Just as in version 2, Battery's workspace is divided between the aforementioned cell matrix and the edit pane, with the master section running along the top. This makes for a simple layout, and if you want, various parts can be 'folded away'. Factory kits are loaded from the master section or via the full browser tab at the bottom of the screen (kits from all three versions of Battery are grouped in their own sub-menus).

Once you've got a full-on kit patch open, the visual improvements in Battery 3 become clear. Envelope settings come up as shaded areas over the cell waveform and you can view a cell's information simply by waving the cursor over it. In terms of sound, the expanded library is excellent. As well as adding to the natural kits found in version 2, it also extends its coverage into sound design territory, with the Armageddon and Noise kits featuring various impulse-type noises. You can easily import individual cells from these when building up your own sound set.

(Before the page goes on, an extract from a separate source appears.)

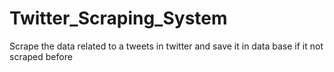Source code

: # Twitter_Scraping_System
Scrape the data related to a tweets in twitter and save it in data base if it not scraped before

On the subject of customising, the 'articulations' feature lets you apply standard drum performance techniques (flam, roll, drag and so on) to any cell. This doesn't require any extra samples, though the fact that it takes advantage of different velocity zones means it sounds best when used on multisampled cells. Articulations certainly add to the realism, and the same can be said of the new convolution reverb in the master effects section. Rather cheekily, you can even drag any loaded sample into the convolution window for use as a convolution source!

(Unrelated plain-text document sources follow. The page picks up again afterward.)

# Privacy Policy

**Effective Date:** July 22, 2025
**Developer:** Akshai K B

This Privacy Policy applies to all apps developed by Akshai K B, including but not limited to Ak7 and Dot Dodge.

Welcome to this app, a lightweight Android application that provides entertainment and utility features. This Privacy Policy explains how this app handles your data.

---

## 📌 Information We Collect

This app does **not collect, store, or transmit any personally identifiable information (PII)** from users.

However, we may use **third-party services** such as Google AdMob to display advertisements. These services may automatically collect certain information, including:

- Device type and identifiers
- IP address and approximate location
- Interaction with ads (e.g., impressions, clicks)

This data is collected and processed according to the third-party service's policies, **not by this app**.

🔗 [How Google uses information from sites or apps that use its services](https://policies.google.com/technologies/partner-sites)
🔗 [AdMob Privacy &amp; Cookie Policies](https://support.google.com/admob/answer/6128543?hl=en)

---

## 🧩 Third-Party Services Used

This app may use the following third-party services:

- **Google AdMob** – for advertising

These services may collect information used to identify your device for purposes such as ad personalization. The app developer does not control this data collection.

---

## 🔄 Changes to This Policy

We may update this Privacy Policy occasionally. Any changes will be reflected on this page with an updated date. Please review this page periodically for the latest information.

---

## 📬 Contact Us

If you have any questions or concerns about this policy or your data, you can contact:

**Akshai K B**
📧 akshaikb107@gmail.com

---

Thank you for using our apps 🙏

With all of its new features, it would be easy to overlook any shortcomings in Battery 3, but inevitably, there's still room for improvement. From a user perspective, to get the most from it, you really need to play it from a MIDI controller. When clicking the mouse, velocity is fixed (though it can adjusted), so there's no context-sensitive playback. This means you can miss out on the multilayered nature of the kits (many of which have 30 or more velocity layers) or the 'note off' cells. What's more, with different kits loading different cell matrix arrangements, it's easy to get confused as to how cells and notes line up.

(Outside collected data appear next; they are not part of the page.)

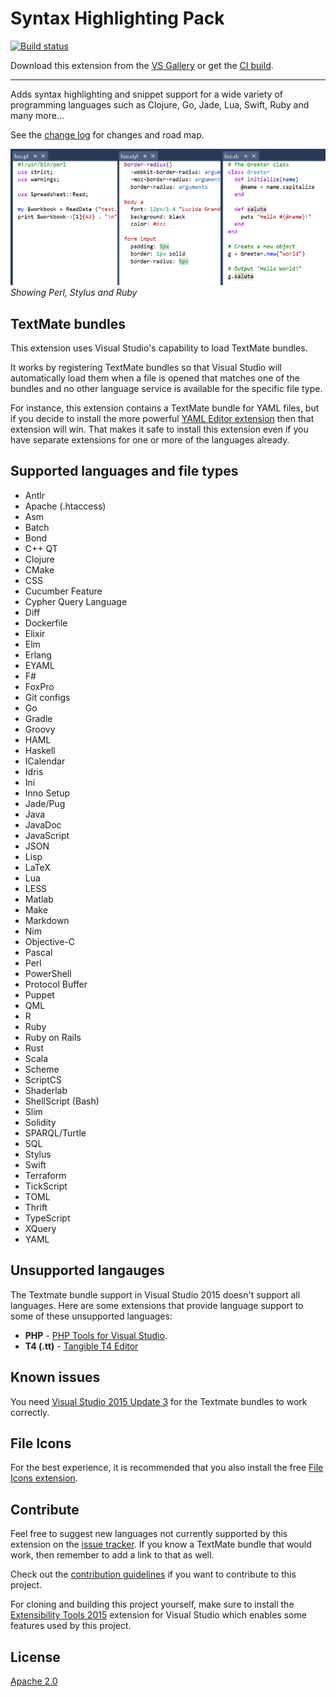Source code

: # Syntax Highlighting Pack

[![Build status](https://ci.appveyor.com/api/projects/status/qpd0qtdvpsnmygy0?svg=true)](https://ci.appveyor.com/project/madskristensen/textmatebundleinstaller)

Download this extension from the [VS Gallery](https://visualstudiogallery.msdn.microsoft.com/d92fd742-bab3-4314-b866-50b871d679ee)
or get the [CI build](http://vsixgallery.com/extension/4773ce75-6f30-4269-9557-1f7c30a47be2/).

---------------------------------------

Adds syntax highlighting and snippet support for a wide variety of
programming languages such as Clojure, Go, Jade, Lua, Swift, Ruby and
many more...

See the [change log](CHANGELOG.md) for changes and road map.

![Documents](art/documents.png)  
*Showing Perl, Stylus and Ruby*

## TextMate bundles
This extension uses Visual Studio's capability to load TextMate bundles.

It works by registering TextMate bundles so that Visual Studio will
automatically load them when a file is opened that matches one of the
bundles and no other language service is available for the specific
file type.

For instance, this extension contains a TextMate bundle for YAML files,
but if you decide to install the more powerful
[YAML Editor extension](https://visualstudiogallery.msdn.microsoft.com/34423c06-f756-4721-8394-bc3d23b91ca7)
then that extension will win. That makes it safe to install this
extension even if you have separate extensions for one or more of the
languages already.

## Supported languages and file types

- Antlr
- Apache (.htaccess)
- Asm
- Batch
- Bond
- C++ QT
- Clojure
- CMake
- CSS
- Cucumber Feature
- Cypher Query Language
- Diff
- Dockerfile
- Elixir
- Elm
- Erlang
- EYAML
- F#
- FoxPro
- Git configs
- Go
- Gradle
- Groovy
- HAML
- Haskell
- ICalendar
- Idris
- Ini
- Inno Setup
- Jade/Pug
- Java
- JavaDoc
- JavaScript
- JSON
- Lisp
- LaTeX
- Lua
- LESS
- Matlab
- Make
- Markdown
- Nim
- Objective-C
- Pascal
- Perl
- PowerShell
- Protocol Buffer
- Puppet
- QML
- R
- Ruby
- Ruby on Rails
- Rust
- Scala
- Scheme
- ScriptCS
- Shaderlab
- ShellScript (Bash)
- Slim
- Solidity
- SPARQL/Turtle
- SQL
- Stylus
- Swift
- Terraform
- TickScript
- TOML
- Thrift
- TypeScript
- XQuery
- YAML

## Unsupported langauges
The Textmate bundle support in Visual Studio 2015 doesn't support all languages. Here are some extensions that provide language support to some of these unsupported languages:

- **PHP** - [PHP Tools for Visual Studio](https://visualstudiogallery.msdn.microsoft.com/6eb51f05-ef01-4513-ac83-4c5f50c95fb5).
- **T4 (.tt)** - [Tangible T4 Editor](https://visualstudiogallery.msdn.microsoft.com/784cf592-b797-4d4d-ad33-331fcf63faad)

## Known issues
You need [Visual Studio 2015 Update 3](https://www.visualstudio.com/en-us/news/releasenotes/vs2015-update3-vs) for the Textmate bundles to work correctly. 

## File Icons
For the best experience, it is recommended that you also install the
free 
[File Icons extension](https://visualstudiogallery.msdn.microsoft.com/5e1762e8-a88b-417c-8467-6a65d771cc4e).

## Contribute
Feel free to suggest new languages not currently supported by this
extension on the
[issue tracker](https://github.com/madskristensen/TextmateBundleInstaller/issues).
If you know a TextMate bundle that would work, then remember to add a
link to that as well.

Check out the [contribution guidelines](.github/CONTRIBUTING.md)
if you want to contribute to this project.

For cloning and building this project yourself, make sure
to install the
[Extensibility Tools 2015](https://visualstudiogallery.msdn.microsoft.com/ab39a092-1343-46e2-b0f1-6a3f91155aa6)
extension for Visual Studio which enables some features
used by this project.

## License
[Apache 2.0](LICENSE)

Ultimately, though, if you use beats in your music-making (like most of the Western world), Battery 3 is a fantastic instrument. Once you've used it, you'll realise just how important a good drum machine is. Sure, you can achieve much of what it offers using a standard sampler, but doing so would undoubtedly take longer. What's more, if you ever get bored, Battery 3 also offers the flexibility and creative tools to keep your beats, loops and any other sounds on the cutting edge. Factor in the fantastic sound set and at £150 it's pretty much a bargain buy.